» **ACTIVITY**
Could you reproduce the lines below from the one with "de Buenos Aires|" through the one with "The physical characteristics"? Keep both ends and add nothing.

*** Block opens ***

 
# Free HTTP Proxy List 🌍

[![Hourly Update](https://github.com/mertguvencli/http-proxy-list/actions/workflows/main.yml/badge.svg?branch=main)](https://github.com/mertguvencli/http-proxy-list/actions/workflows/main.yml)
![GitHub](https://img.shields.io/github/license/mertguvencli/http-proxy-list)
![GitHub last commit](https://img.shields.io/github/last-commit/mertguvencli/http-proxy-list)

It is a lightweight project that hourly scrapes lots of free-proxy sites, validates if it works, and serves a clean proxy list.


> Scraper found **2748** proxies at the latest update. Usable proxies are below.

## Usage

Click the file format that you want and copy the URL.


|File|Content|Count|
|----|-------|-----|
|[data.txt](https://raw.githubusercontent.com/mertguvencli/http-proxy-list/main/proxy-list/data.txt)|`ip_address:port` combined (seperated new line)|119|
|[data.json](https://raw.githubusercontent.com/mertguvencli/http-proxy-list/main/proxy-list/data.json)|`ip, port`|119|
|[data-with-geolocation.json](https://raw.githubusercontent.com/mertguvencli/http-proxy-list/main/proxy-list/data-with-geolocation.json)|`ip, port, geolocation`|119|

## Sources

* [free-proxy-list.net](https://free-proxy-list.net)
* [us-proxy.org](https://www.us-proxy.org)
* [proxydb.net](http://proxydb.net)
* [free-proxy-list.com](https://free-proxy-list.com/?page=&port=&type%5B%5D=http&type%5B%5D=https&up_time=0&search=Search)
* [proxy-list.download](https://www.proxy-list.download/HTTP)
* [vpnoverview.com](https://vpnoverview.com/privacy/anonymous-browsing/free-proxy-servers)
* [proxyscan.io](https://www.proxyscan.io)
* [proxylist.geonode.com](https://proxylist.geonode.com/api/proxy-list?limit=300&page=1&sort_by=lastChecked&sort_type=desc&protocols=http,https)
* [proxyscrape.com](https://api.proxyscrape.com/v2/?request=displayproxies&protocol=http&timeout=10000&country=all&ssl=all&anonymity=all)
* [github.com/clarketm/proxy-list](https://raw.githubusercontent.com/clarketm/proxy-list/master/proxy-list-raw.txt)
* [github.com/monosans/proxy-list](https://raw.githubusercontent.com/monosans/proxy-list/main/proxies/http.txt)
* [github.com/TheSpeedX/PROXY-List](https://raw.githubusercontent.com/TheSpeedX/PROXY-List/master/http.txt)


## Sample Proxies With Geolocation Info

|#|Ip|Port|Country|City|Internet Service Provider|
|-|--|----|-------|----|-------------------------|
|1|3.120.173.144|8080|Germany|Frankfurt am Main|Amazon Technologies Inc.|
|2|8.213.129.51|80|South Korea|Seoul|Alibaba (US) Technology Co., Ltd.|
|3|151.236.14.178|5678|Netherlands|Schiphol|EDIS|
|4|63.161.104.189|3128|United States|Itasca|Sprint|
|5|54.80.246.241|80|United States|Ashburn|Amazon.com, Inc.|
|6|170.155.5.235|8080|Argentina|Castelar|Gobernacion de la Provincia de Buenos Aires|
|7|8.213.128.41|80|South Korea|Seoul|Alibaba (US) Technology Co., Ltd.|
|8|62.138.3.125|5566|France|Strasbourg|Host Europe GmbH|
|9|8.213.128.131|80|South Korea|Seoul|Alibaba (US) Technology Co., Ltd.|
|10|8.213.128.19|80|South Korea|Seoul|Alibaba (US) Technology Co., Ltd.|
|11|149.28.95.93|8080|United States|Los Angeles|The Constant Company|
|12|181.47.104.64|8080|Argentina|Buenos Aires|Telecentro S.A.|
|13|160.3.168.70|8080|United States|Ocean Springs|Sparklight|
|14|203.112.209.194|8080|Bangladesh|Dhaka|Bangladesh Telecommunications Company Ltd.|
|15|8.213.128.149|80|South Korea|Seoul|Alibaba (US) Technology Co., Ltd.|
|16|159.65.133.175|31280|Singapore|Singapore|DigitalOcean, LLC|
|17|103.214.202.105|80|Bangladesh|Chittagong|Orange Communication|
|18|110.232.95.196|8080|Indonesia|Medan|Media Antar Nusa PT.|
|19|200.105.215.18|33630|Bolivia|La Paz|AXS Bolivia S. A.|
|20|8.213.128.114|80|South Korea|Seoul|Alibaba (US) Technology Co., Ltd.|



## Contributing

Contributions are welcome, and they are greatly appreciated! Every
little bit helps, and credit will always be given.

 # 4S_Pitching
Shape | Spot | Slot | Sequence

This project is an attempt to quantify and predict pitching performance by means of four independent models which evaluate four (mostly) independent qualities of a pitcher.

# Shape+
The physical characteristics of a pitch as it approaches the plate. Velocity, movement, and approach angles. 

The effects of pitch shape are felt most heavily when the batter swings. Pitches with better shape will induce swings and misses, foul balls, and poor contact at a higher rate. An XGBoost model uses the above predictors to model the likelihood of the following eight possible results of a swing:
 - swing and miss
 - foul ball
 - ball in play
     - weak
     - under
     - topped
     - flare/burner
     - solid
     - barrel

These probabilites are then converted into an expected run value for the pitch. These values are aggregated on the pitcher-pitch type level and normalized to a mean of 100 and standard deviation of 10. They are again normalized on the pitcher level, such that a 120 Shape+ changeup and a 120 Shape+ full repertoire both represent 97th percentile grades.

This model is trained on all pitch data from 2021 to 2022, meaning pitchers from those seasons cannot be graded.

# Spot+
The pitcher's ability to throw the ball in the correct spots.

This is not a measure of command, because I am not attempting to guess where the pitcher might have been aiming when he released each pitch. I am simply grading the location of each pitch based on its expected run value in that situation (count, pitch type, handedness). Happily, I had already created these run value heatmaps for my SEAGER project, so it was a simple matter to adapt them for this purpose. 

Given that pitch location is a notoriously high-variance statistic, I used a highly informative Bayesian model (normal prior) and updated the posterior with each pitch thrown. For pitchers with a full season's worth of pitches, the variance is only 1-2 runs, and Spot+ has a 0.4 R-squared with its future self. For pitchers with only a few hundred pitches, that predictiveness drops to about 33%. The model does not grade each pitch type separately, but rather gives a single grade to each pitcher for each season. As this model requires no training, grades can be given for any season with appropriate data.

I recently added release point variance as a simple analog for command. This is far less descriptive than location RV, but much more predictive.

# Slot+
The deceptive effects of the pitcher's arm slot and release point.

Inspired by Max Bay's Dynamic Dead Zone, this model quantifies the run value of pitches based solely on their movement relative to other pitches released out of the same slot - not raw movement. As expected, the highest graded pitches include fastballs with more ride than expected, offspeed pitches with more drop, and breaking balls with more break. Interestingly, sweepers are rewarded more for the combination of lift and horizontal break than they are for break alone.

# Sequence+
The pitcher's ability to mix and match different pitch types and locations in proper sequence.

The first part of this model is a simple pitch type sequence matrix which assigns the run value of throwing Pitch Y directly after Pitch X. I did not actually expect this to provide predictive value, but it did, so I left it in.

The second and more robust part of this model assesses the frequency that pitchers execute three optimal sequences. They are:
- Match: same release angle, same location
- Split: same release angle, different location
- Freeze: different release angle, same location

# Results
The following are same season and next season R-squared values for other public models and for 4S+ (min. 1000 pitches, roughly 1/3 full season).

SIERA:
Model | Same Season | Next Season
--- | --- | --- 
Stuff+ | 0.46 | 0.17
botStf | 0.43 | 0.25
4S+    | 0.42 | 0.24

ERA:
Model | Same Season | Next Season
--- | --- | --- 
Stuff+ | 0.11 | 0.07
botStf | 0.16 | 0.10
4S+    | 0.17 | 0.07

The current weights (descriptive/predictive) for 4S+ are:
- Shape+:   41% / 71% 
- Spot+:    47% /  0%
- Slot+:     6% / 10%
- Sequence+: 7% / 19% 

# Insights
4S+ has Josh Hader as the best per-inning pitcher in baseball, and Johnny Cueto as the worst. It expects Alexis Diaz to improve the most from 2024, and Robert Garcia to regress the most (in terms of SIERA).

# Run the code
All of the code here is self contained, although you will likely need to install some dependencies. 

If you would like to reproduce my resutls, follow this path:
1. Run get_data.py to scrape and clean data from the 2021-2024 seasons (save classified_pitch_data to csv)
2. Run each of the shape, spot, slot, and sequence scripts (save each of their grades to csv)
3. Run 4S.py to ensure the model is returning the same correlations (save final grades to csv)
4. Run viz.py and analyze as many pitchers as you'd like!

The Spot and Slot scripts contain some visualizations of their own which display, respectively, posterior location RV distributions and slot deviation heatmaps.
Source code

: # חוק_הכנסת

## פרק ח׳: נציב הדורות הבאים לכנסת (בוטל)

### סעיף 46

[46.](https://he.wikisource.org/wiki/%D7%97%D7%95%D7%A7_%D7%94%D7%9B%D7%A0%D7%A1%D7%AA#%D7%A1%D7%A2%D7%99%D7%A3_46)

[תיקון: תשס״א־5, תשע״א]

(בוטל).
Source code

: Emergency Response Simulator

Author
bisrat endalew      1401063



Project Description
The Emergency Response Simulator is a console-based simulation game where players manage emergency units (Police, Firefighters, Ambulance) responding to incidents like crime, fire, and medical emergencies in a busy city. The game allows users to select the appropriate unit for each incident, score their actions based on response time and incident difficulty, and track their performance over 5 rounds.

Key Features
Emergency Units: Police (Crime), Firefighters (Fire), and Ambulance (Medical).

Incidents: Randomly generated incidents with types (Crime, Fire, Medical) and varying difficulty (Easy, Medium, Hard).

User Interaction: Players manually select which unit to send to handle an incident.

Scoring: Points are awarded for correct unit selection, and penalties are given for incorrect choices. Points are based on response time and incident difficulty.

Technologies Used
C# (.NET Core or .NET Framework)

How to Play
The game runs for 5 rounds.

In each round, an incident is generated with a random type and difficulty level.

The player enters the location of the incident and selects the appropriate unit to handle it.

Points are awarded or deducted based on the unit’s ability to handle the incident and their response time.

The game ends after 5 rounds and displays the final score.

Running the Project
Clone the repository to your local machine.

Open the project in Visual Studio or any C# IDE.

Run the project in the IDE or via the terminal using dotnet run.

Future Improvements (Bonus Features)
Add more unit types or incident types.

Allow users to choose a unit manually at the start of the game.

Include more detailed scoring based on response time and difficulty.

*** Block closes ***

» **SOLUTION FOR THIS TASK**
|6|170.155.5.235|8080|Argentina|Castelar|Gobernacion de la Provincia de Buenos Aires|
|7|8.213.128.41|80|South Korea|Seoul|Alibaba (US) Technology Co., Ltd.|
|8|62.138.3.125|5566|France|Strasbourg|Host Europe GmbH|
|9|8.213.128.131|80|South Korea|Seoul|Alibaba (US) Technology Co., Ltd.|
|10|8.213.128.19|80|South Korea|Seoul|Alibaba (US) Technology Co., Ltd.|
|11|149.28.95.93|8080|United States|Los Angeles|The Constant Company|
|12|181.47.104.64|8080|Argentina|Buenos Aires|Telecentro S.A.|
|13|160.3.168.70|8080|United States|Ocean Springs|Sparklight|
|14|203.112.209.194|8080|Bangladesh|Dhaka|Bangladesh Telecommunications Company Ltd.|
|15|8.213.128.149|80|South Korea|Seoul|Alibaba (US) Technology Co., Ltd.|
|16|159.65.133.175|31280|Singapore|Singapore|DigitalOcean, LLC|
|17|103.214.202.105|80|Bangladesh|Chittagong|Orange Communication|
|18|110.232.95.196|8080|Indonesia|Medan|Media Antar Nusa PT.|
|19|200.105.215.18|33630|Bolivia|La Paz|AXS Bolivia S. A.|
|20|8.213.128.114|80|South Korea|Seoul|Alibaba (US) Technology Co., Ltd.|



## Contributing

Contributions are welcome, and they are greatly appreciated! Every
little bit helps, and credit will always be given.

 # 4S_Pitching
Shape | Spot | Slot | Sequence

This project is an attempt to quantify and predict pitching performance by means of four independent models which evaluate four (mostly) independent qualities of a pitcher.

# Shape+
The physical characteristics of a pitch as it approaches the plate. Velocity, movement, and approach angles. 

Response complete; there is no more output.